[RECORDS Boundary: Start]

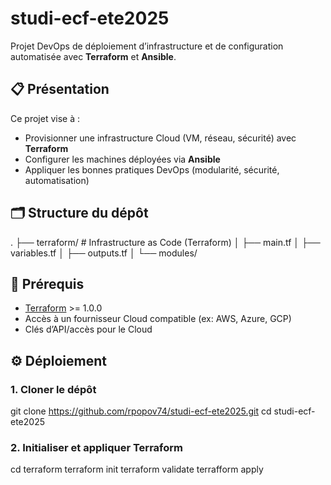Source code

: # studi-ecf-ete2025

Projet DevOps de déploiement d’infrastructure et de configuration automatisée avec **Terraform** et **Ansible**.

## 📋 Présentation

Ce projet vise à :
- Provisionner une infrastructure Cloud (VM, réseau, sécurité) avec **Terraform**
- Configurer les machines déployées via **Ansible**
- Appliquer les bonnes pratiques DevOps (modularité, sécurité, automatisation)

## 🗂️ Structure du dépôt

.
├── terraform/ # Infrastructure as Code (Terraform)
│ ├── main.tf
│ ├── variables.tf
│ ├── outputs.tf
│ └── modules/


## 🚀 Prérequis

- [Terraform](https://www.terraform.io/) >= 1.0.0
- Accès à un fournisseur Cloud compatible (ex: AWS, Azure, GCP)
- Clés d’API/accès pour le Cloud

## ⚙️ Déploiement

### 1. Cloner le dépôt

git clone https://github.com/rpopov74/studi-ecf-ete2025.git
cd studi-ecf-ete2025


### 2. Initialiser et appliquer Terraform

cd terraform
terraform init
terraform validate
terrafform apply
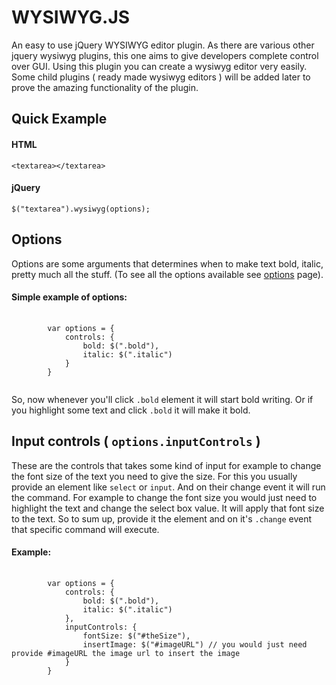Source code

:<h1 class="center">WYSIWYG.JS</h1>
<p>An easy to use jQuery WYSIWYG editor plugin. As there are various other jquery wysiwyg plugins, this one aims to give developers complete control over GUI. Using this plugin you can create a wysiwyg editor very easily. Some child plugins ( ready made wysiwyg editors ) will be added later to prove the amazing functionality of the plugin.</p>

<h2>Quick Example</h2>
<h4>HTML</h4>
<pre><code class="language-html">&lt;textarea&gt;&lt;/textarea&gt;</code></pre>
<h4>jQuery</h4>
<pre><code class="language-javascript">$("textarea").wysiwyg(options);</code></pre>

<h2>Options</h2>
<p>Options are some arguments that determines when to make text bold, italic, pretty much all the stuff. (To see all the options available see <a href="#">options</a> page).</p>
<h4>Simple example of options:</h4>
<pre>
	<code class="language-javascript">
		var options = {
			controls: {
				bold: $(".bold"),
				italic: $(".italic")
			}	
		}
	</code>
</pre>

<p>So, now whenever you'll click <code>.bold</code> element it will start bold writing. Or if you highlight some text and click <code>.bold</code> it will make it bold.</p>


<h2>Input controls ( <code>options.inputControls</code> )</h2>
<p>These are the controls that takes some kind of input for example to change the font size of the text you need to give the size. For this you usually provide an element like <code>select</code> or <code>input</code>. And on their change event it will run the command. For example to change the font size you would just need to highlight the text and change the select box value. It will apply that font size to the text. So to sum up, provide it the element and on it's <code>.change</code> event that specific command will execute.</p>

<h4>Example: </h4>
<pre>
	<code class="language-javascript">
		var options = {
			controls: {
				bold: $(".bold"),
				italic: $(".italic")
			},
			inputControls: {
				fontSize: $("#theSize"),
				insertImage: $("#imageURL") // you would just need provide #imageURL the image url to insert the image
			}
		}
	</code>
</pre>
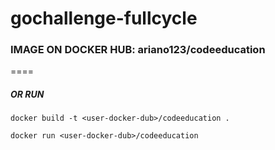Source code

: # gochallenge-fullcycle

### IMAGE ON DOCKER HUB: ariano123/codeeducation

====
##### OR RUN 
``
docker build -t <user-docker-dub>/codeeducation .
``

``
docker run <user-docker-dub>/codeeducation
``
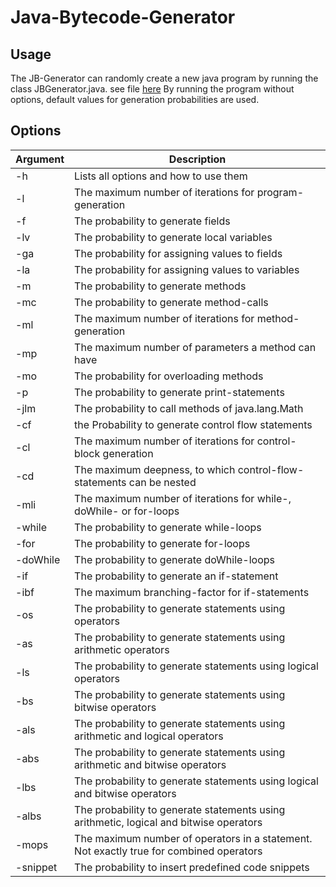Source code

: # Java-Bytecode-Generator

## Usage
The JB-Generator can randomly create a new java program by running the class JBGenerator.java. 
see file [here](src/main/java/at.jku.ssw.java.bytecode.generator.jb_generator/JBGenerator.java)
By running the program without options, default values for generation probabilities are used.

## Options

| Argument  | Description                                                                             |
|-----------|-----------------------------------------------------------------------------------------|
| -h        | Lists all options and how to use them                                                   |
| -l        | The maximum number of iterations for program-generation                                 |
| -f        | The probability to generate fields                                                      |
| -lv       | The probability to generate local variables                                             |
| -ga       | The probability for assigning values to fields                                          |
| -la       | The probability for assigning values to variables                                       |
| -m        | The probability to generate methods                                                     |
| -mc       | The probability to generate method-calls                                                |
| -ml       | The maximum number of iterations for method-generation                                  |
| -mp       | The maximum number of parameters a method can have                                      |
| -mo       | The probability for overloading methods                                                 |
| -p        | The probability to generate print-statements                                            |
| -jlm      | The probability to call methods of java.lang.Math                                       |
| -cf       | the Probability to generate control flow statements                                     |
| -cl       | The maximum number of iterations for control-block generation                           |
| -cd       | The maximum deepness, to which control-flow-statements can be nested                    |
| -mli      | The maximum number of iterations for while-, doWhile- or for-loops                      |
| -while    | The probability to generate while-loops                                                 |
| -for      | The probability to generate for-loops                                                   |
| -doWhile  | The probability to generate doWhile-loops                                               |
| -if       | The probability to generate an if-statement                                             |
| -ibf      | The maximum branching-factor for if-statements                                          |
| -os       | The probability to generate statements using operators                                  |
| -as       | The probability to generate statements using arithmetic operators                       |
| -ls       | The probability to generate statements using logical operators                          |
| -bs       | The probability to generate statements using bitwise operators                          |
| -als      | The probability to generate statements using arithmetic and logical operators           |
| -abs      | The probability to generate statements using arithmetic and bitwise operators           |
| -lbs      | The probability to generate statements using logical and bitwise operators              |
| -albs     | The probability to generate statements using arithmetic, logical and bitwise operators  |
| -mops     | The maximum number of operators in a statement. Not exactly true for combined operators |
| -snippet  | The probability to insert predefined code snippets                                      |
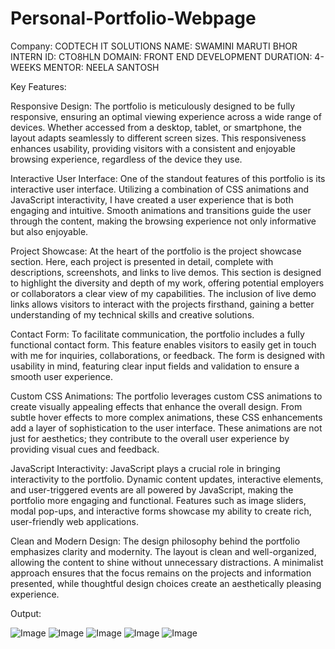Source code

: # Personal-Portfolio-Webpage

Company: CODTECH IT SOLUTIONS 
NAME: SWAMINI MARUTI BHOR 
INTERN ID: CTO8HLN 
DOMAIN: FRONT END DEVELOPMENT
DURATION: 4-WEEKS 
MENTOR: NEELA SANTOSH

Key Features:

Responsive Design: The portfolio is meticulously designed to be fully responsive, ensuring an optimal viewing experience across a wide range of devices. Whether accessed from a desktop, tablet, or smartphone, the layout adapts seamlessly to different screen sizes. This responsiveness enhances usability, providing visitors with a consistent and enjoyable browsing experience, regardless of the device they use.

Interactive User Interface: One of the standout features of this portfolio is its interactive user interface. Utilizing a combination of CSS animations and JavaScript interactivity, I have created a user experience that is both engaging and intuitive. Smooth animations and transitions guide the user through the content, making the browsing experience not only informative but also enjoyable.

Project Showcase: At the heart of the portfolio is the project showcase section. Here, each project is presented in detail, complete with descriptions, screenshots, and links to live demos. This section is designed to highlight the diversity and depth of my work, offering potential employers or collaborators a clear view of my capabilities. The inclusion of live demo links allows visitors to interact with the projects firsthand, gaining a better understanding of my technical skills and creative solutions.

Contact Form: To facilitate communication, the portfolio includes a fully functional contact form. This feature enables visitors to easily get in touch with me for inquiries, collaborations, or feedback. The form is designed with usability in mind, featuring clear input fields and validation to ensure a smooth user experience.

Custom CSS Animations: The portfolio leverages custom CSS animations to create visually appealing effects that enhance the overall design. From subtle hover effects to more complex animations, these CSS enhancements add a layer of sophistication to the user interface. These animations are not just for aesthetics; they contribute to the overall user experience by providing visual cues and feedback.

JavaScript Interactivity: JavaScript plays a crucial role in bringing interactivity to the portfolio. Dynamic content updates, interactive elements, and user-triggered events are all powered by JavaScript, making the portfolio more engaging and functional. Features such as image sliders, modal pop-ups, and interactive forms showcase my ability to create rich, user-friendly web applications.

Clean and Modern Design: The design philosophy behind the portfolio emphasizes clarity and modernity. The layout is clean and well-organized, allowing the content to shine without unnecessary distractions. A minimalist approach ensures that the focus remains on the projects and information presented, while thoughtful design choices create an aesthetically pleasing experience.

Output: 

![Image](https://github.com/user-attachments/assets/7af541af-08a8-4403-aedc-6ff54ce1ba2a)
![Image](https://github.com/user-attachments/assets/46e70553-a6ae-4e7f-b9ff-133030284493)
![Image](https://github.com/user-attachments/assets/e9be080e-9abd-4214-84ae-c07969bf3249)
![Image](https://github.com/user-attachments/assets/9a700c3c-2bd8-45fd-9d55-a2f0bc357901)
![Image](https://github.com/user-attachments/assets/c1606d92-b5e7-45f2-a53d-85f05896c9a8)
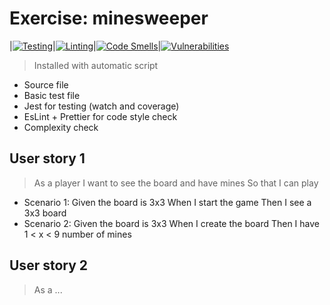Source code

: # Exercise: minesweeper

|[![Testing](https://github.com/sfruzsi/minesweeper/actions/workflows/test.yml/badge.svg)](https://github.com/sfruzsi/minesweeper/actions/workflows/test.yml)|[![Linting](https://github.com/sfruzsi/minesweeper/actions/workflows/lint.yml/badge.svg)](https://github.com/sfruzsi/minesweeper/actions/workflows/lint.yml)|[![Code Smells](https://sonarcloud.io/api/project_badges/measure?project=sfruzsi_minesweeper&metric=code_smells)](https://sonarcloud.io/summary/new_code?id=sfruzsi_minesweeper)|[![Vulnerabilities](https://sonarcloud.io/api/project_badges/measure?project=sfruzsi_minesweeper&metric=vulnerabilities)](https://sonarcloud.io/summary/new_code?id=sfruzsi_minesweeper)

> Installed with automatic script

- Source file
- Basic test file
- Jest for testing (watch and coverage)
- EsLint + Prettier for code style check
- Complexity check

## User story 1

> As a player I want to see the board and have mines So that I can play

- Scenario 1: Given the board is 3x3 When I start the game Then I see a 3x3 board
- Scenario 2: Given the board is 3x3 When I create the board Then I have 1 < x < 9 number of mines

## User story 2

> As a ...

[RECORDS Boundary: End]

- [WHAT TO DO]
The answer must consist of every line from the data that holds the string "values".

- [EXERCISE RESPONSE]
By running the program without options, default values for generation probabilities are used.
| -ga       | The probability for assigning values to fields                                          |
| -la       | The probability for assigning values to variables                                       |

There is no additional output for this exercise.